Is the customer a good credit risk?

  • Is the business is financial secure?
  • Are the transactions are nicely profitable? The lower the profit, the more risk the business is taking.

Sometimes the customers are so powerful that they will enforce their payment terms (e.g. the retail giants may insist on 90 or 120 days credit).

You have to decide if you want to sell on this basis or whether you should be targeting a different type of customer who are prepared to pay much quicker.

I could write a lot about how the relative bargaining powers of buyers and sellers can make a big impact on the profitability of a business (and industry). It comes down to who needs whom more?

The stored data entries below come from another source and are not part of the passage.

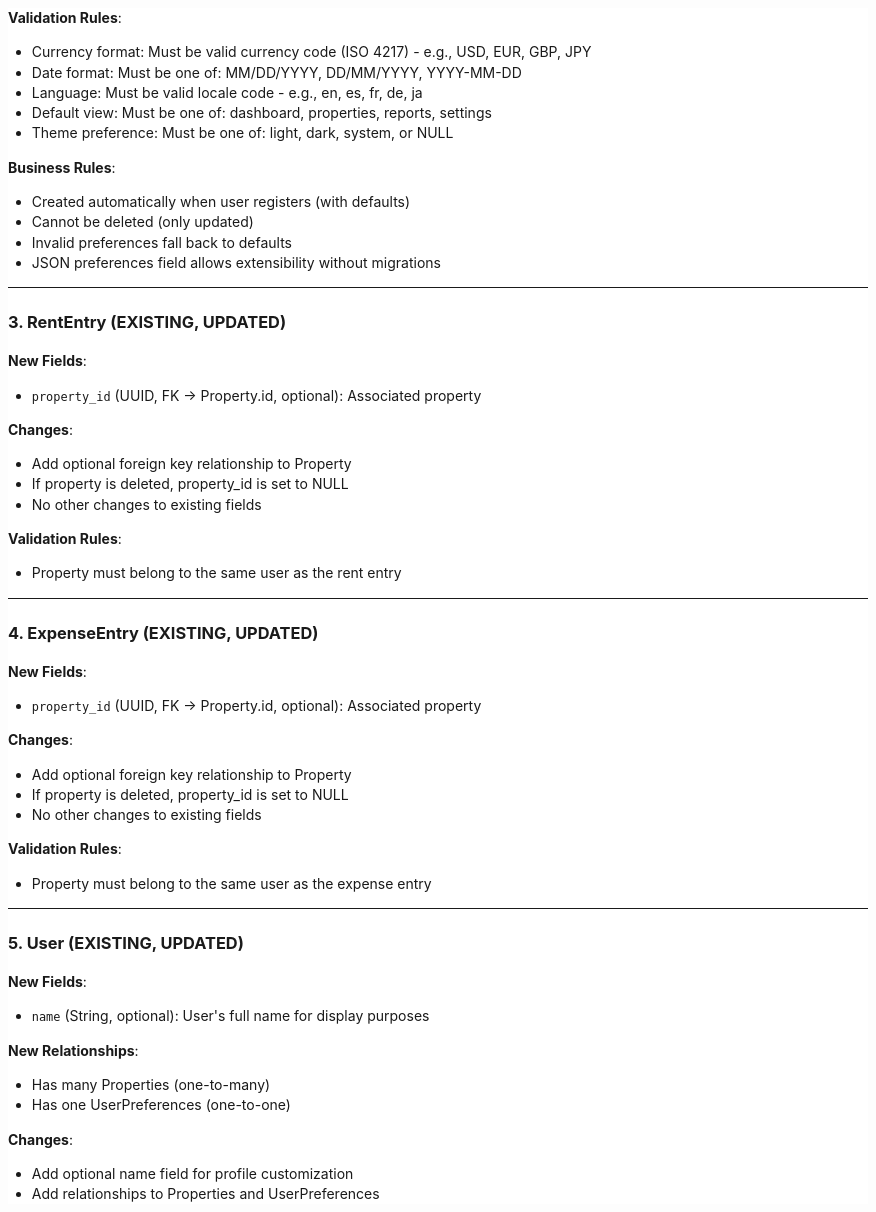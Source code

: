 **Validation Rules**:
- Currency format: Must be valid currency code (ISO 4217) - e.g., USD, EUR, GBP, JPY
- Date format: Must be one of: MM/DD/YYYY, DD/MM/YYYY, YYYY-MM-DD
- Language: Must be valid locale code - e.g., en, es, fr, de, ja
- Default view: Must be one of: dashboard, properties, reports, settings
- Theme preference: Must be one of: light, dark, system, or NULL

**Business Rules**:
- Created automatically when user registers (with defaults)
- Cannot be deleted (only updated)
- Invalid preferences fall back to defaults
- JSON preferences field allows extensibility without migrations

---

### 3. RentEntry (EXISTING, UPDATED)

**New Fields**:
- `property_id` (UUID, FK → Property.id, optional): Associated property

**Changes**:
- Add optional foreign key relationship to Property
- If property is deleted, property_id is set to NULL
- No other changes to existing fields

**Validation Rules**:
- Property must belong to the same user as the rent entry

---

### 4. ExpenseEntry (EXISTING, UPDATED)

**New Fields**:
- `property_id` (UUID, FK → Property.id, optional): Associated property

**Changes**:
- Add optional foreign key relationship to Property
- If property is deleted, property_id is set to NULL
- No other changes to existing fields

**Validation Rules**:
- Property must belong to the same user as the expense entry

---

### 5. User (EXISTING, UPDATED)

**New Fields**:
- `name` (String, optional): User's full name for display purposes

**New Relationships**:
- Has many Properties (one-to-many)
- Has one UserPreferences (one-to-one)

**Changes**:
- Add optional name field for profile customization
- Add relationships to Properties and UserPreferences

How To Get Customers To Pay To The Agreed Terms

Getting the customer to pay close to the agreed terms is also worthy of a detailed article but here are the basics.

  • Invoice quickly and correctly.
  • Isolate anything controversial onto another invoice – that way the big payment can’t be held up for a small detail.
  • Correct problems quickly – delivery errors, quality issues, pricing disputes.
  • Give big invoices special attention and walk them through the customer’s system and get a specific payment promise date.
  • Follow up quickly if payment was not received close to the due date.
  • Get tough and make payment a matter of honour – you bust a gut to deliver on time, the least you expect is payment.

Threaten legal proceedings and carry out the threat if necessary. A commercial decision is needed here because this action could lose the customer but regular late payments may mean the deal is unacceptable.

How To Monitor Your Credit Control

The two main ways of monitoring the effectiveness of your credit control procedures are:

  • A calculation that converts the outstanding value of debtors (accounts receivable or sales ledger balances) into an equivalent number of days sales. This is called Days Sales Outstanding (DSO) or Debtor Days.
  • Reporting the value of overdue debts in absolute value and as a percentage of the credit sales for the month.

The totals at the bottom of the aged debt report, which allocates the accounts receivable to the months the sales were made, can also be used. A problem arises if different customers have different payment terms but it is an easy way to track what is happening if there are standard terms like “payment by the end of the month plus 30 days.”